* [Data provided]
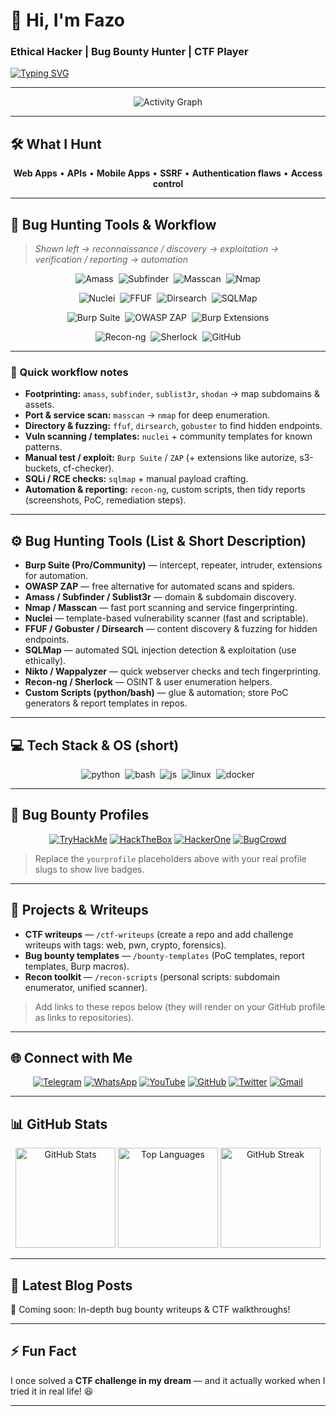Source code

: # 👋 Hi, I'm Fazo  
### Ethical Hacker | Bug Bounty Hunter | CTF Player

[![Typing SVG](https://readme-typing-svg.demolab.com?font=Fira+Code&pause=1000&color=1AF72E&center=true&vCenter=true&width=700&lines=Ethical+Hacker+from+Tanzania;Bug+Bounty+Hunter;CTF+Player;Web+App+%7C+Mobile+%7C+API+Security)](https://git.io/typing-svg)

---

<div align="center">
  <img src="https://github-readme-activity-graph.vercel.app/graph?username=Fazo28&theme=react-dark&bg_color=1F222E&color=F8D866&line=F85D7F&point=FFFFFF" alt="Activity Graph"/>
</div>

---

## 🛠️ What I Hunt
<p align="center">
  <strong>Web Apps</strong> • <strong>APIs</strong> • <strong>Mobile Apps</strong> • <strong>SSRF</strong> • <strong>Authentication flaws</strong> • <strong>Access control</strong>
</p>

---

## 🔎 Bug Hunting Tools & Workflow

> *Shown left → reconnaissance / discovery → exploitation → verification / reporting → automation*

<p align="center">
  <!-- Recon & Discovery badges -->
  <img alt="Amass" src="https://img.shields.io/badge/Amass-000000?style=for-the-badge&logo=owasp&logoColor=white" />&nbsp;
  <img alt="Subfinder" src="https://img.shields.io/badge/Subfinder-0A84FF?style=for-the-badge&logo=search&logoColor=white" />&nbsp;
  <img alt="Masscan" src="https://img.shields.io/badge/Masscan-FF4500?style=for-the-badge&logo=scan&logoColor=white" />&nbsp;
  <img alt="Nmap" src="https://img.shields.io/badge/Nmap-CC0000?style=for-the-badge&logo=nmap&logoColor=white" />
</p>

<p align="center">
  <!-- Scanning & Fuzzing badges -->
  <img alt="Nuclei" src="https://img.shields.io/badge/Nuclei-111827?style=for-the-badge&logo=contentful&logoColor=white" />&nbsp;
  <img alt="FFUF" src="https://img.shields.io/badge/FFUF-2D8CFF?style=for-the-badge&logo=ffmpeg&logoColor=white" />&nbsp;
  <img alt="Dirsearch" src="https://img.shields.io/badge/Dirsearch-0A0A0A?style=for-the-badge&logo=linux&logoColor=white" />&nbsp;
  <img alt="SQLMap" src="https://img.shields.io/badge/SQLMap-4B8BBE?style=for-the-badge&logo=mysql&logoColor=white" />
</p>

<p align="center">
  <!-- Proxy / Manual Testing badges -->
  <img alt="Burp Suite" src="https://img.shields.io/badge/Burp_Suite-FF8C00?style=for-the-badge&logo=port%20swigger&logoColor=white" />&nbsp;
  <img alt="OWASP ZAP" src="https://img.shields.io/badge/OWASP_ZAP-0A8EAC?style=for-the-badge&logo=owasp&logoColor=white" />&nbsp;
  <img alt="Burp Extensions" src="https://img.shields.io/badge/Burp_Ext-6A5ACD?style=for-the-badge&logo=extensions&logoColor=white" />
</p>

<p align="center">
  <!-- Automation & Reporting badges -->
  <img alt="Recon-ng" src="https://img.shields.io/badge/Recon--ng-0066CC?style=for-the-badge&logo=python&logoColor=white" />&nbsp;
  <img alt="Sherlock" src="https://img.shields.io/badge/Sherlock-1F8ACB?style=for-the-badge&logo=github&logoColor=white" />&nbsp;
  <img alt="GitHub" src="https://img.shields.io/badge/GitHub-100000?style=for-the-badge&logo=github&logoColor=white" />
</p>

---

### 🧭 Quick workflow notes
- **Footprinting:** `amass`, `subfinder`, `sublist3r`, `shodan` → map subdomains & assets.  
- **Port & service scan:** `masscan` → `nmap` for deep enumeration.  
- **Directory & fuzzing:** `ffuf`, `dirsearch`, `gobuster` to find hidden endpoints.  
- **Vuln scanning / templates:** `nuclei` + community templates for known patterns.  
- **Manual test / exploit:** `Burp Suite` / `ZAP` (+ extensions like autorize, s3-buckets, cf-checker).  
- **SQLi / RCE checks:** `sqlmap` + manual payload crafting.  
- **Automation & reporting:** `recon-ng`, custom scripts, then tidy reports (screenshots, PoC, remediation steps).

---

## ⚙️ Bug Hunting Tools (List & Short Description)

- **Burp Suite (Pro/Community)** — intercept, repeater, intruder, extensions for automation.  
- **OWASP ZAP** — free alternative for automated scans and spiders.  
- **Amass / Subfinder / Sublist3r** — domain & subdomain discovery.  
- **Nmap / Masscan** — fast port scanning and service fingerprinting.  
- **Nuclei** — template-based vulnerability scanner (fast and scriptable).  
- **FFUF / Gobuster / Dirsearch** — content discovery & fuzzing for hidden endpoints.  
- **SQLMap** — automated SQL injection detection & exploitation (use ethically).  
- **Nikto / Wappalyzer** — quick webserver checks and tech fingerprinting.  
- **Recon-ng / Sherlock** — OSINT & user enumeration helpers.  
- **Custom Scripts (python/bash)** — glue & automation; store PoC generators & report templates in repos.

---

## 💻 Tech Stack & OS (short)
<p align="center">
  <img src="https://img.shields.io/badge/Python-3776AB?style=for-the-badge&logo=python&logoColor=white" alt="python" />&nbsp;
  <img src="https://img.shields.io/badge/Bash-121011?style=for-the-badge&logo=gnu-bash&logoColor=white" alt="bash" />&nbsp;
  <img src="https://img.shields.io/badge/JavaScript-F7DF1E?style=for-the-badge&logo=javascript&logoColor=black" alt="js" />&nbsp;
  <img src="https://img.shields.io/badge/Linux-FCC624?style=for-the-badge&logo=linux&logoColor=black" alt="linux" />&nbsp;
  <img src="https://img.shields.io/badge/Docker-2496ED?style=for-the-badge&logo=docker&logoColor=white" alt="docker"/>
</p>

---

## 🔗 Bug Bounty Profiles
<p align="center">
  <a href="https://tryhackme.com/p/yourprofile" target="_blank"><img src="https://img.shields.io/badge/TryHackMe-0B57A4?style=for-the-badge&logo=tryhackme&logoColor=white" alt="TryHackMe"/></a>
  <a href="https://www.hackthebox.com/profile/yourprofile" target="_blank"><img src="https://img.shields.io/badge/HackTheBox-000000?style=for-the-badge&logo=hackthebox&logoColor=white" alt="HackTheBox"/></a>
  <a href="https://hackerone.com/yourprofile" target="_blank"><img src="https://img.shields.io/badge/HackerOne-00E582?style=for-the-badge&logo=hackerone&logoColor=white" alt="HackerOne"/></a>
  <a href="https://bugcrowd.com/yourprofile" target="_blank"><img src="https://img.shields.io/badge/Bugcrowd-0B3B7A?style=for-the-badge&logo=bugcrowd&logoColor=white" alt="BugCrowd"/></a>
</p>

> Replace the `yourprofile` placeholders above with your real profile slugs to show live badges.

---

## 📁 Projects & Writeups
- **CTF writeups** — `/ctf-writeups` (create a repo and add challenge writeups with tags: web, pwn, crypto, forensics).  
- **Bug bounty templates** — `/bounty-templates` (PoC templates, report templates, Burp macros).  
- **Recon toolkit** — `/recon-scripts` (personal scripts: subdomain enumerator, unified scanner).

> Add links to these repos below (they will render on your GitHub profile as links to repositories).

---

## 🌐 Connect with Me
<p align="center">
  <a href="https://t.me/mr_nobody"><img src="https://img.shields.io/badge/Telegram-2CA5E0?style=for-the-badge&logo=telegram&logoColor=white" alt="Telegram" /></a>
  <a href="https://wa.me/+255675007732"><img src="https://img.shields.io/badge/WhatsApp-25D366?style=for-the-badge&logo=whatsapp&logoColor=white" alt="WhatsApp" /></a>
  <a href="https://youtube.com/fazo_28"><img src="https://img.shields.io/badge/YouTube-FF0000?style=for-the-badge&logo=youtube&logoColor=white" alt="YouTube" /></a>
  <a href="https://github.com/Fazo28"><img src="https://img.shields.io/badge/GitHub-000000?style=for-the-badge&logo=github&logoColor=white" alt="GitHub" /></a>
  <a href="https://twitter.com/Fazo28_tz"><img src="https://img.shields.io/badge/Twitter-1DA1F2?style=for-the-badge&logo=twitter&logoColor=white" alt="Twitter" /></a>
  <a href="mailto:45technologylab@gmail.com"><img src="https://img.shields.io/badge/Gmail-D14836?style=for-the-badge&logo=gmail&logoColor=white" alt="Gmail" /></a>
</p>

---

## 📊 GitHub Stats
<p align="center">
  <img height="160em" src="https://github-readme-stats.vercel.app/api?username=Old-hacker01&show_icons=true&theme=radical&count_private=true" alt="GitHub Stats"/>
  <img height="160em" src="https://github-readme-stats.vercel.app/api/top-langs/?username=Old-hacker01&layout=compact&theme=radical" alt="Top Languages"/>
  <img height="160em" src="https://github-readme-streak-stats.herokuapp.com/?user=Old-hacker01&theme=radical" alt="GitHub Streak"/>
</p>

---

## 📝 Latest Blog Posts
<!-- BLOG-POST-LIST:START -->
🚀 Coming soon: In-depth bug bounty writeups & CTF walkthroughs!  
<!-- BLOG-POST-LIST:END -->

---

## ⚡ Fun Fact
I once solved a **CTF challenge in my dream** — and it actually worked when I tried it in real life! 😆

---
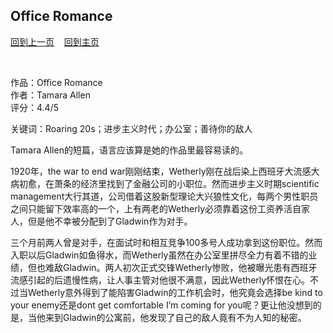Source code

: ## Office Romance
[回到上一页](https://boheme130.github.io/Reviews/)  &nbsp;&nbsp;  [回到主页](https://boheme130.github.io/Fiction.git.io/)

<br>

作品：Office Romance<br>
作者：Tamara Allen<br>
评分：4.4/5<br>

关键词：Roaring 20s；进步主义时代；办公室；善待你的敌人

Tamara Allen的短篇，语言应该算是她的作品里最容易读的。

1920年，the war to end war刚刚结束，Wetherly刚在战后染上西班牙大流感大病初愈，在萧条的经济里找到了金融公司的小职位。然而进步主义时期scientific management大行其道，公司借着这股新型理论大兴狼性文化，每两个男性职员之间只能留下效率高的一个，上有两老的Wetherly必须靠着这份工资养活自家人，但是他不幸被分配到了Gladwin作为对手。

三个月前两人曾是对手，在面试时和相互竞争100多号人成功拿到这份职位。然而入职以后Gladwin如鱼得水，而Wetherly虽然在办公室里拼尽全力有着不错的业绩，但也难敌Gladwin。两人初次正式交锋Wetherly惨败，他被曝光患有西班牙流感引起的后遗慢性病，让人事主管对他很不满意，因此Wetherly怀恨在心。不过当Wetherly意外得到了能陷害Gladwin的工作机会时，他究竟会选择be kind to your enemy还是dont get comfortable I’m coming for you呢？更让他没想到的是，当他来到Gladwin的公寓前，他发现了自己的敌人竟有不为人知的秘密。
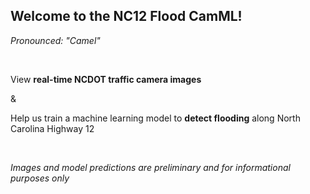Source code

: ## Welcome to the NC12 Flood CamML!

*Pronounced: "Camel"*

</br>

View **real-time NCDOT traffic camera images** 

&

Help us train a machine learning model to **detect flooding** along North Carolina Highway 12  

</br>

*Images and model predictions are preliminary and for informational purposes only*  

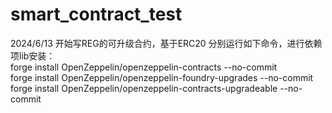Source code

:# smart_contract_test
2024/6/13 开始写REG的可升级合约，基于ERC20
分别运行如下命令，进行依赖项lib安装：\
forge install OpenZeppelin/openzeppelin-contracts --no-commit\
forge install OpenZeppelin/openzeppelin-foundry-upgrades --no-commit\
forge install OpenZeppelin/openzeppelin-contracts-upgradeable --no-commit

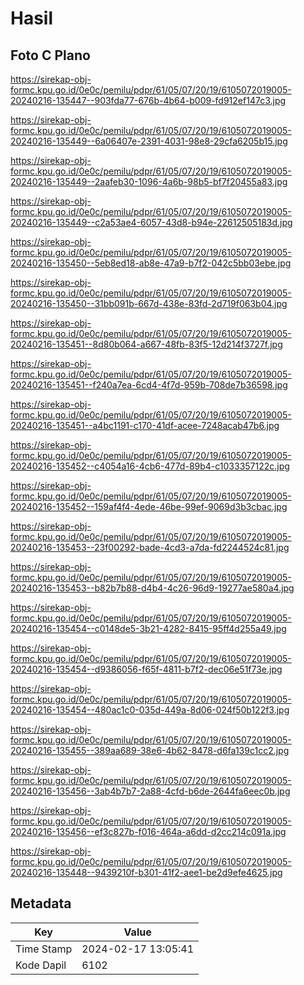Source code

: # Hasil

## Foto C Plano

https://sirekap-obj-formc.kpu.go.id/0e0c/pemilu/pdpr/61/05/07/20/19/6105072019005-20240216-135447--903fda77-676b-4b64-b009-fd912ef147c3.jpg

https://sirekap-obj-formc.kpu.go.id/0e0c/pemilu/pdpr/61/05/07/20/19/6105072019005-20240216-135449--6a06407e-2391-4031-98e8-29cfa6205b15.jpg

https://sirekap-obj-formc.kpu.go.id/0e0c/pemilu/pdpr/61/05/07/20/19/6105072019005-20240216-135449--2aafeb30-1096-4a6b-98b5-bf7f20455a83.jpg

https://sirekap-obj-formc.kpu.go.id/0e0c/pemilu/pdpr/61/05/07/20/19/6105072019005-20240216-135449--c2a53ae4-6057-43d8-b94e-22612505183d.jpg

https://sirekap-obj-formc.kpu.go.id/0e0c/pemilu/pdpr/61/05/07/20/19/6105072019005-20240216-135450--5eb8ed18-ab8e-47a9-b7f2-042c5bb03ebe.jpg

https://sirekap-obj-formc.kpu.go.id/0e0c/pemilu/pdpr/61/05/07/20/19/6105072019005-20240216-135450--31bb091b-667d-438e-83fd-2d719f063b04.jpg

https://sirekap-obj-formc.kpu.go.id/0e0c/pemilu/pdpr/61/05/07/20/19/6105072019005-20240216-135451--8d80b064-a667-48fb-83f5-12d214f3727f.jpg

https://sirekap-obj-formc.kpu.go.id/0e0c/pemilu/pdpr/61/05/07/20/19/6105072019005-20240216-135451--f240a7ea-6cd4-4f7d-959b-708de7b36598.jpg

https://sirekap-obj-formc.kpu.go.id/0e0c/pemilu/pdpr/61/05/07/20/19/6105072019005-20240216-135451--a4bc1191-c170-41df-acee-7248acab47b6.jpg

https://sirekap-obj-formc.kpu.go.id/0e0c/pemilu/pdpr/61/05/07/20/19/6105072019005-20240216-135452--c4054a16-4cb6-477d-89b4-c1033357122c.jpg

https://sirekap-obj-formc.kpu.go.id/0e0c/pemilu/pdpr/61/05/07/20/19/6105072019005-20240216-135452--159af4f4-4ede-46be-99ef-9069d3b3cbac.jpg

https://sirekap-obj-formc.kpu.go.id/0e0c/pemilu/pdpr/61/05/07/20/19/6105072019005-20240216-135453--23f00292-bade-4cd3-a7da-fd2244524c81.jpg

https://sirekap-obj-formc.kpu.go.id/0e0c/pemilu/pdpr/61/05/07/20/19/6105072019005-20240216-135453--b82b7b88-d4b4-4c26-96d9-19277ae580a4.jpg

https://sirekap-obj-formc.kpu.go.id/0e0c/pemilu/pdpr/61/05/07/20/19/6105072019005-20240216-135454--c0148de5-3b21-4282-8415-95ff4d255a49.jpg

https://sirekap-obj-formc.kpu.go.id/0e0c/pemilu/pdpr/61/05/07/20/19/6105072019005-20240216-135454--d9386056-f65f-4811-b7f2-dec06e51f73e.jpg

https://sirekap-obj-formc.kpu.go.id/0e0c/pemilu/pdpr/61/05/07/20/19/6105072019005-20240216-135454--480ac1c0-035d-449a-8d06-024f50b122f3.jpg

https://sirekap-obj-formc.kpu.go.id/0e0c/pemilu/pdpr/61/05/07/20/19/6105072019005-20240216-135455--389aa689-38e6-4b62-8478-d6fa139c1cc2.jpg

https://sirekap-obj-formc.kpu.go.id/0e0c/pemilu/pdpr/61/05/07/20/19/6105072019005-20240216-135456--3ab4b7b7-2a88-4cfd-b6de-2644fa6eec0b.jpg

https://sirekap-obj-formc.kpu.go.id/0e0c/pemilu/pdpr/61/05/07/20/19/6105072019005-20240216-135456--ef3c827b-f016-464a-a6dd-d2cc214c091a.jpg

https://sirekap-obj-formc.kpu.go.id/0e0c/pemilu/pdpr/61/05/07/20/19/6105072019005-20240216-135448--9439210f-b301-41f2-aee1-be2d9efe4625.jpg


## Metadata

| Key        | Value               |
| ---------- | ------------------- |
| Time Stamp | 2024-02-17 13:05:41 |
| Kode Dapil | 6102                |



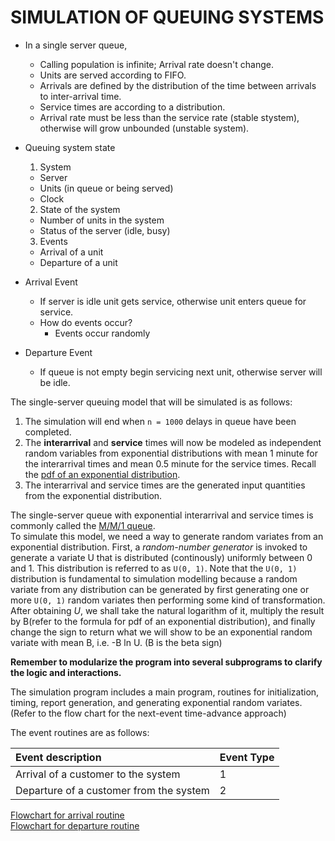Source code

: 
# SIMULATION OF QUEUING SYSTEMS

* In a single server queue, 

  - Calling population is infinite; Arrival rate doesn't change.  
  - Units are served according to FIFO.  
  - Arrivals are defined by the distribution of the time between arrivals to inter-arrival time.  
  - Service times are according to a distribution.  
  - Arrival rate must be less than the service rate (stable stystem), otherwise will grow unbounded (unstable system).  
  

* Queuing system state  

  1. System  
    - Server
    - Units (in queue or being served)
    - Clock
  2. State of the system
    - Number of units in the system
    - Status of the server (idle, busy)
  3. Events
    - Arrival of a unit
    - Departure of a unit  

* Arrival Event

  - If server is idle unit gets service, otherwise unit enters queue for service.
  - How do events occur?
    * Events occur randomly  

* Departure Event

  - If queue is not empty begin servicing next unit, otherwise server will be idle.  

The single-server queuing model that will be simulated is as follows:  
1. The simulation will end when `n = 1000` delays in queue have been completed.
2. The **interarrival** and **service** times will now be modeled as independent random variables from exponential distributions with mean 1 minute for the interarrival times and mean 0.5 minute for the service times. Recall the [pdf of an exponential distribution](https://en.wikipedia.org/wiki/Exponential_distribution).  
3. The interarrival and service times are the generated input quantities from the exponential distribution.  

The single-server queue with exponential interarrival and service times is commonly called the [M/M/1 queue](https://en.wikipedia.org/wiki/M/M/1_queue).  
To simulate this model, we need a way to generate random variates from an exponential distribution. First, a *random-number generator* is invoked to generate a variate U that is distributed (continously) uniformly between 0 and 1. This distribution is referred to as `U(0, 1)`. Note that the `U(0, 1)` distribution is fundamental to simulation modelling because a random variate from any distribution can be generated by first generating one or more `U(0, 1)` random variates then performing some kind of transformation.  
After obtaining *U*, we shall take the natural logarithm of it, multiply the result by B(refer to the formula for pdf of an exponential distribution), and finally change the sign to return what we will show to be an exponential random variate with mean B, i.e. -B ln U. (B is the beta sign)  

**Remember to modularize the program into several subprograms to clarify the logic and interactions.**  

The simulation program includes a main program, routines for initialization, timing, report generation, and generating exponential random variates. (Refer to the flow chart for the next-event time-advance approach)  

The event routines are as follows:  


| Event description | Event Type |
| :--- | --- |
| Arrival of a customer to the system | 1 |
| Departure of a customer from the system | 2 |


[Flowchart for arrival routine](arrival_routine.jpg)  
[Flowchart for departure routine](departure_routine.jpg)
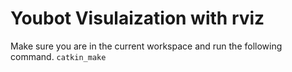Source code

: # Youbot Visulaization with rviz

Make sure you are in the current workspace and run the following command.
`catkin_make`
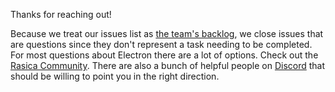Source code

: Thanks for reaching out!

Because we treat our issues list as [the team's backlog](https://en.wikipedia.org/wiki/Scrum_(software_development)#Product_backlog), we close issues that are questions since they don't represent a task needing to be completed. For most questions about Electron there are a lot of options.
Check out the [Rasica Community](https://github.com/Rasica-network/Community). There are also a bunch of helpful people on [Discord](https://discord.gg/anTP7xm) that should be willing to point you in the right direction.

* [Problem to work on]
Out of the preceding entries, pull each line that contains the word "extensions".

* [Answer to the exercise]
  <img alt="Burp Extensions" src="https://img.shields.io/badge/Burp_Ext-6A5ACD?style=for-the-badge&logo=extensions&logoColor=white" />
- **Manual test / exploit:** `Burp Suite` / `ZAP` (+ extensions like autorize, s3-buckets, cf-checker).  
- **Burp Suite (Pro/Community)** — intercept, repeater, intruder, extensions for automation.  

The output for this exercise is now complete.